QUANTUM CHEMISTRY, REACTION DYNAMICS, AND INTERMOLECULAR FORCES

Piotr Piecuch Assistant Professor (b. 1960). M.Sc., 1983, University of Wroclaw (Poland); Ph.D., 1988, University of Wroclaw (Poland); Postdoctoral Fellow, 1988-91, University of Waterloo (Canada); Adjunct, 1990-92, University of Wroclaw (Poland); Postdoctoral Research Associate, 1992-93, University of Arizona; Visiting Assistant Professor, 1994-95, University of Waterloo (Canada); Visiting Assistant Professor, 1995-97, University of Toronto (Canada); Postdoctoral Research Associate, 1997-98, University of Florida. Theoretical and Computational Chemistry. New quantum-chemical methods. Applications of ab initio quantum mechanics to molecular electronic structure, properties, spectroscopy, and reaction dynamics. Theory of weak interactions between atoms and molecules. 517-355-9715, Ext. 223 piecuch@cem.msu.edu

My research focuses on (i) ab initio quantum theory of molecular electronic structure, (ii) molecular properties and spectroscopy, (iii) reaction dynamics, and (iv) theory of intermolecular forces. The aim is to design and apply quantum-mechanical methods that enable precise determination of potential energy surfaces and property functions (e.g., dipole moment function) for both existing and hypothetical molecular systems in their ground and excited states as well as calculations of intermolecular potentials for van der Waals complexes.

Quantum theory of molecular electronic structure. The key to understanding molecular electronic structure and dynamic behavior of molecules is an accurate assessment of electron correlation effects.

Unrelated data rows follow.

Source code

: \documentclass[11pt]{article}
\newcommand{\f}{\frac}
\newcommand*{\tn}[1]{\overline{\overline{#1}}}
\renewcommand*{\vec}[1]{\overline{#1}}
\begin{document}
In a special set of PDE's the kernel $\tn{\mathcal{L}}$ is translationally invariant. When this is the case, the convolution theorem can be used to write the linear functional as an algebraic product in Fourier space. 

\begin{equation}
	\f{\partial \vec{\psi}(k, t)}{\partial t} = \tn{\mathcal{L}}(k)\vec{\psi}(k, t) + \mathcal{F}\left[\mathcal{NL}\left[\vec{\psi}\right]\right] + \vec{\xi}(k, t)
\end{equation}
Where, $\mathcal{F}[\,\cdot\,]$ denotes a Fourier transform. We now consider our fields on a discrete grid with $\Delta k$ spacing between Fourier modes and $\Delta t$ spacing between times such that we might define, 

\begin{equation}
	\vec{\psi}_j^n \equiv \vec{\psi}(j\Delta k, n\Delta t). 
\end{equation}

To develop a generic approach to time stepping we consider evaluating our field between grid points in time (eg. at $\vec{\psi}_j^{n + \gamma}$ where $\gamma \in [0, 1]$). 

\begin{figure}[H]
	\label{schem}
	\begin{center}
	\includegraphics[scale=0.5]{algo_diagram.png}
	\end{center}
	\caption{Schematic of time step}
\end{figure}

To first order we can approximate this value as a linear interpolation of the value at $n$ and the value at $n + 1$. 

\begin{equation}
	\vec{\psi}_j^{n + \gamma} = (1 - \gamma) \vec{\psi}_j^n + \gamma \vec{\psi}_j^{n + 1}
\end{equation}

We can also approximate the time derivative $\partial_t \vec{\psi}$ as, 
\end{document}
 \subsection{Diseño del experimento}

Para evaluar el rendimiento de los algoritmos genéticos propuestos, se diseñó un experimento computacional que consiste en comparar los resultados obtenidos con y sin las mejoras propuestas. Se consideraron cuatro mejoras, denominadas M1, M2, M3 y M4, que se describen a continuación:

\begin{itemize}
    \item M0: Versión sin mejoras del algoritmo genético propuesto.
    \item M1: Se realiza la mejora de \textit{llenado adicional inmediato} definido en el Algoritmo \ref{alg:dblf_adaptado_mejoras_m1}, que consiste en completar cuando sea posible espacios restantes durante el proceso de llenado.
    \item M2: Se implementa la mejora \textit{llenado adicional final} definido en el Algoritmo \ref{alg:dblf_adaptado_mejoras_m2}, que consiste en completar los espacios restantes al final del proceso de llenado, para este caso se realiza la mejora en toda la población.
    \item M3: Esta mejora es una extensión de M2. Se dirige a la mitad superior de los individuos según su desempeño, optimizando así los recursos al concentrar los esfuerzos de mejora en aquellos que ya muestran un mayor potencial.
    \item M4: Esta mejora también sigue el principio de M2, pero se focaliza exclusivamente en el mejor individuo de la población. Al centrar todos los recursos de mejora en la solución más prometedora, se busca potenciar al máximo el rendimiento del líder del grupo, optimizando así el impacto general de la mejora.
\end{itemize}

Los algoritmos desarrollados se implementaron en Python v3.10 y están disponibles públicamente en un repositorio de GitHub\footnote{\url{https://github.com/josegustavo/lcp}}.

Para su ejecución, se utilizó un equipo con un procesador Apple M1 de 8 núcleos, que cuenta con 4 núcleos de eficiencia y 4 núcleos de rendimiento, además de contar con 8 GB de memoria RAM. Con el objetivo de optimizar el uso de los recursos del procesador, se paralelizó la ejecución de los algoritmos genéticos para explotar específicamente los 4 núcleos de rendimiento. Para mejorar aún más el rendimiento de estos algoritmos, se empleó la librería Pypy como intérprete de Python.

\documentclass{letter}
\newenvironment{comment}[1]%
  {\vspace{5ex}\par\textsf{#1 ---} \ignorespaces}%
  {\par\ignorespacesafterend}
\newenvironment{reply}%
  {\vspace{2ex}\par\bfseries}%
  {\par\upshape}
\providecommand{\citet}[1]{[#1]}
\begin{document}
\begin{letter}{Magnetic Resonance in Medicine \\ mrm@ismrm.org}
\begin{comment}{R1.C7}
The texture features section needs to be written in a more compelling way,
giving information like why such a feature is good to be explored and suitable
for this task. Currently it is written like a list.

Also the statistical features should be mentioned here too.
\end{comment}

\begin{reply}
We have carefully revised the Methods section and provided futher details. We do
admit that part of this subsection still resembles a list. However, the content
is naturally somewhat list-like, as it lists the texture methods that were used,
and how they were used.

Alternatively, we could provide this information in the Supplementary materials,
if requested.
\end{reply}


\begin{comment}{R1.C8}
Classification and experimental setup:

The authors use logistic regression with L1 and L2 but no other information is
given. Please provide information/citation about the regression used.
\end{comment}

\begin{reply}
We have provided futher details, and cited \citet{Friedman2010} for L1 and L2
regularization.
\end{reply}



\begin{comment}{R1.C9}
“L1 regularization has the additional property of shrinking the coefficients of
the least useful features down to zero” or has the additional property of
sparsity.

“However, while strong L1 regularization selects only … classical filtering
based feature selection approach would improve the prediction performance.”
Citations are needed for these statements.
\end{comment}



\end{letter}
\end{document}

Our group will focus on new quantum-chemical methods that include correlation, particularly on the coupled-cluster theory and its multi-reference and response generalizations that allow us to study electronically excited states, bond breaking, electron attachment processes, molecular properties in vibrationally and electronically excited states, and transition probability coefficients for various types of spectroscopy. Our primary interest is in high-accuracy methods that allow us to be predictive, so that we can provide ongoing experiments with new insights and study reaction intermediates and hypothetical species in the absence of experiment.

Molecular properties and spectroscopy. We will use our linear-response coupled-cluster methods along with other ab initio approaches, such as multi-reference configuration interaction method, to calculate molecular electric multipole moments and (hyper)polarizabilities and the effect of nuclear motion on these properties. We will use first-principles theories to obtain rovibrational and electronic spectra of molecules, including systems of astrophysical interest and van der Waals complexes that are precursors of photoinduced charge-transfer reactions.

Reaction dynamics. We will study the photoinduced charge-transfer ("harpooning") reactions between alkali and alkaline earth metal atoms and halides using state-of-the-art ab initio and dynamical methods. These electronically non-adiabatic reactions are studied experimentally by the leading research groups, including Professor Polanyi's group at the University of Toronto. Collaboration with Professor Polanyi's group will give us an opportunity to test our theoretical models and, at the same time, to contribute to a rapidly growing field of "transition state spectroscopy". We will also study the kinetics of elementary reactions pertinent to combustion and atmospheric chemistry. Again, we will rely on ab initio potential energy surfaces and properties.

Theory of intermolecular forces. Intermolecular potentials are a necessary ingredient for the determination of the structure, stability, and dynamics of weakly bound clusters and condensed phases. Our group will focus on pairwise non-additive interactions which are important when three or more atoms or molecules interact. We will study trimers and tetramers involving noble gas atoms and small molecules that have been studied experimentally. Interactions in dimers will be studied as well. We will use state-of-the-art quantum chemistry, including methods developed in our group, to generate the necessary information about interacting species.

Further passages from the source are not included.